(launch failed) Worker nodes on AWS get to setup and stall, won't shutdown via ray

John_Just · October 8, 2023, 5:14am

High: It blocks me to complete my task.

I’m pretty sure this is a security ports issue…but need confirmation/help.

I’m using AWS and my organization requires security groups with restrictive requirements. For any ports besides like port 22 and a couple others (443, 80, etc), I’m restricted in creating security group ingress/inbound rules in that I have to specify the exact IP address of the source.

Trying to use autoscalar. I start ray with “ray up …” and up comes a head node. I have a security group on the head node that allows the computer I’m working from to read from any port on the head node.

When I run an example script that spins up worker nodes, they get fired up and connecting via port 22 ssh (from head node) all goes fine.
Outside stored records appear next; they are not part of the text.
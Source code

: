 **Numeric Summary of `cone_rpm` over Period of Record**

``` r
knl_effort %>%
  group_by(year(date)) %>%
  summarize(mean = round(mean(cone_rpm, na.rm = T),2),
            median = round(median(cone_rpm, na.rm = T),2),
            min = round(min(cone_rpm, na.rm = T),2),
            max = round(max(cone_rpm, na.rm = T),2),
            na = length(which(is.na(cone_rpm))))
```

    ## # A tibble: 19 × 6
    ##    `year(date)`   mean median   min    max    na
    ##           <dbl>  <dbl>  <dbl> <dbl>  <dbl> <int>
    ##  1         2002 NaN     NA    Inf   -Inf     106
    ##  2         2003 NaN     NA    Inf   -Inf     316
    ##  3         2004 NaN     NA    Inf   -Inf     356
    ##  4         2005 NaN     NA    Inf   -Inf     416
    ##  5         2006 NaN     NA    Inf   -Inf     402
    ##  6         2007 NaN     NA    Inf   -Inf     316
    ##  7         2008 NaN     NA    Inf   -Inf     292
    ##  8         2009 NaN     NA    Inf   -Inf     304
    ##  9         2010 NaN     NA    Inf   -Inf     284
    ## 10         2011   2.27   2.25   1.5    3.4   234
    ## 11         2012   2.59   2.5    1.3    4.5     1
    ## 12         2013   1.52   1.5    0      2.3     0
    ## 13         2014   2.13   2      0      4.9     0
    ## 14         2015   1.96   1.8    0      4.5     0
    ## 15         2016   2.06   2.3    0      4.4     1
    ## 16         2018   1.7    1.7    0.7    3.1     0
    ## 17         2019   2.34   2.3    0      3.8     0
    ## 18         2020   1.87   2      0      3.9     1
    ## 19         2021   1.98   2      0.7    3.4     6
Then comes setup and they get stuck (as I’m watching the dashboard). Eventually I get this output…

“Removing 2 nodes of type ray.worker.default (launch failed).”

I never actually see these nodes doing any work on the dashboard (in the cluster tab they never show up…only in the overview tab), and they don’t terminate automatically either even though Ray says the launch failed.

Do these worker nodes need to be able to read from any port on the Ray head node (thus I’d need an inbound security rule for each worker)…or what else might be going on here?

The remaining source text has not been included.